Kel Délice, du potentiel à la rue Bois de Nèfles

Nous poursuivons notre tour de l’île des restaurants à la recherche de nouvelles fourchettes d’or. La récolte des dernières semaines n’a pas été à la hauteur de nos espérances. Certaines tables, comme une terrasse du côté de Saint-André nous ayant laissé sur notre faim, gustativement parlant, et trop hésitants sur la note. Aujourd’hui retour à Saint-Denis, du côté de la rue Bois de Nèfles, où plusieurs personnes nous ont recommandé un petit restaurant sans prétention.

Nous arrivons peu avant midi, après avoir fait trois tours du quartier pour trouver une place de parking. Si un peu de marche ne vous fait pas peur, et que vous répugnez à ronger votre frein et à mordre votre volant de rage, le « parking de la Sécu » est une solution envisageable.
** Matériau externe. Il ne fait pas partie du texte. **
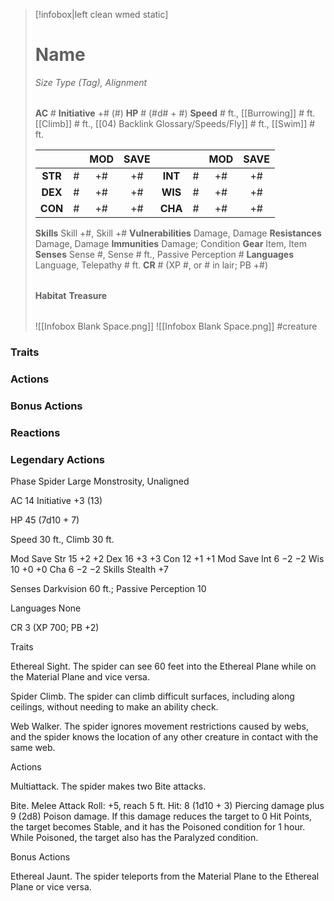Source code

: > [!infobox|left clean wmed static]
> # Name
> *Size Type (Tag), Alignment*
> 
> | |
> | - |
> **AC** # **Initiative** +# (#)
> **HP** # (#d# + #)
> **Speed** # ft., [[Burrowing]] # ft. [[Climb]] # ft., [[04) Backlink Glossary/Speeds/Fly]] # ft., [[Swim]] # ft.
> 
> | | | MOD | SAVE | | | MOD | SAVE |
> | :-: | :-: | :-: | :-: | :-: | :-: | :-: | :-: |
> | **STR** | # | +# | +# | **INT** | # | +# | +# | 
> | **DEX** | # | +# | +# | **WIS** | # | +# | +# |
> | **CON** | # | +# | +# | **CHA** | # | +# | +# |
> **Skills** Skill +#, Skill +#
> **Vulnerabilities** Damage, Damage
> **Resistances** Damage, Damage
> **Immunities** Damage; Condition
> **Gear** Item, Item
> **Senses** Sense #, Sense # ft., Passive Perception #
> **Languages** Language, Telepathy # ft.
> **CR** # (XP #, or # in lair; PB +#)
>
> | |
> | - |
> **Habitat**
> **Treasure**
> 
> | |
> | - |
> ![[Infobox Blank Space.png]]
> ![[Infobox Blank Space.png]]
> #creature 


### Traits
### Actions
### Bonus Actions
### Reactions
### Legendary Actions
Phase Spider
Large Monstrosity, Unaligned

AC 14 Initiative +3 (13)

HP 45 (7d10 + 7)

Speed 30 ft., Climb 30 ft.

Mod	Save
Str	15	+2	+2
Dex	16	+3	+3
Con	12	+1	+1
Mod	Save
Int	6	−2	−2
Wis	10	+0	+0
Cha	6	−2	−2
Skills Stealth +7

Senses Darkvision 60 ft.; Passive Perception 10

Languages None

CR 3 (XP 700; PB +2)

Traits

Ethereal Sight. The spider can see 60 feet into the Ethereal Plane while on the Material Plane and vice versa.

Spider Climb. The spider can climb difficult surfaces, including along ceilings, without needing to make an ability check.

Web Walker. The spider ignores movement restrictions caused by webs, and the spider knows the location of any other creature in contact with the same web.

Actions

Multiattack. The spider makes two Bite attacks.

Bite. Melee Attack Roll: +5, reach 5 ft. Hit: 8 (1d10 + 3) Piercing damage plus 9 (2d8) Poison damage. If this damage reduces the target to 0 Hit Points, the target becomes Stable, and it has the Poisoned condition for 1 hour. While Poisoned, the target also has the Paralyzed condition.

Bonus Actions

Ethereal Jaunt. The spider teleports from the Material Plane to the Ethereal Plane or vice versa.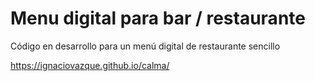 # Menu digital para bar / restaurante
Código en desarrollo para un menú digital de restaurante sencillo 

https://ignaciovazque.github.io/calma/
Et si toutefois vous trouvez une place pas loin, jouez au Loto, c’est votre jour. Le restaurant est logé au rez-de-chaussée d’un immeuble en retrait de la rue, juste à côté d’une pâtisserie. Le menu du jour est posé sur le trottoir.
Cabri massalé, poulet brèdes, cari de daurade, poulet croustillant et riz cantonnais, sauté de bœuf aux oignons, tagliatelles au poulet pesto et tomates séchées, et « pavé de saumon, haricot vert crème d’aneth potatoes ». Deux derniers plats qui prouvent une ouverture (et une compétence) vers d’autres cieux culinaires.
Nous voulions déjeuner sur place, mais la configuration des lieux ne nous y incite guère. Dedans les tables sont en désordre, dehors aucun parasol visible pour parer les premières ardeurs de midi. Tant pis, nous repartons avec des barquettes. Cabri, poisson et bœuf seront testés.
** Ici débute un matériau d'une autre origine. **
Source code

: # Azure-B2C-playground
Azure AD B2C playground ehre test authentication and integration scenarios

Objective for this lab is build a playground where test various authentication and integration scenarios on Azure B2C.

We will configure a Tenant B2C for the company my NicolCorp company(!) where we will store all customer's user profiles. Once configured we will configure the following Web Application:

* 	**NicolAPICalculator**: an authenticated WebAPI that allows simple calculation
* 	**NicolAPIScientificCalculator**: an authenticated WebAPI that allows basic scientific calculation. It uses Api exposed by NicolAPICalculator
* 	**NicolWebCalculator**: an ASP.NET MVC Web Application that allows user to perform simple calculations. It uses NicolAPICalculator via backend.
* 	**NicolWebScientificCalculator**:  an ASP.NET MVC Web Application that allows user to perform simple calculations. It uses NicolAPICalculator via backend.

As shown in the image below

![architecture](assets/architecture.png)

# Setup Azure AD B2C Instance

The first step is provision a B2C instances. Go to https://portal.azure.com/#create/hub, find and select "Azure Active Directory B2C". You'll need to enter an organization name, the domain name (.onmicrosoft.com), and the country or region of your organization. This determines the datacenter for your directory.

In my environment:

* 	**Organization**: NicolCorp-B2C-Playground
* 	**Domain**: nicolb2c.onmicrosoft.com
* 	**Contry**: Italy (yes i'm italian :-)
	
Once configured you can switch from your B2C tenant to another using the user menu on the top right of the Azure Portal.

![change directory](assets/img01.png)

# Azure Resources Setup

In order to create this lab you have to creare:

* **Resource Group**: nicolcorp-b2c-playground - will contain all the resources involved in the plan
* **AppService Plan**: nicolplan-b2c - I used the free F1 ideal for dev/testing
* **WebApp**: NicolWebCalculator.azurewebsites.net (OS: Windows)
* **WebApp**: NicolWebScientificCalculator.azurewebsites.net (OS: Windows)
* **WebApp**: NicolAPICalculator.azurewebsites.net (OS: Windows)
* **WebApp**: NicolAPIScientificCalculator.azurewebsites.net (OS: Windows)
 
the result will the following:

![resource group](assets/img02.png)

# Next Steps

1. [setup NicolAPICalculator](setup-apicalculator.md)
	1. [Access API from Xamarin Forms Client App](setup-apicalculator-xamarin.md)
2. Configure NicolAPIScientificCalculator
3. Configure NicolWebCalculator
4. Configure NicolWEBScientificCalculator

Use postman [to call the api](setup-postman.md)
Nous commençons par le poisson, qui n’est pas un cari mais un poisson au gingembre. Le menu affiché à l’intérieur est bon mais pas celui de l’extérieur. Changement de dernière minute sans doute.
Les bouchées sont très goûteuses et moelleuses. Le poisson, relevé par le rhizome et par un assaisonnement doux salé délicat, est très bon. Son côté un peu brut a été domestiqué, sans pour autant être étouffé. Les carottes et les lamelles de gingembre croquantes passent sous la dent avec bonheur. La barquette pourrait se terminer sans difficulté, mais deux autres plats sont à goûter.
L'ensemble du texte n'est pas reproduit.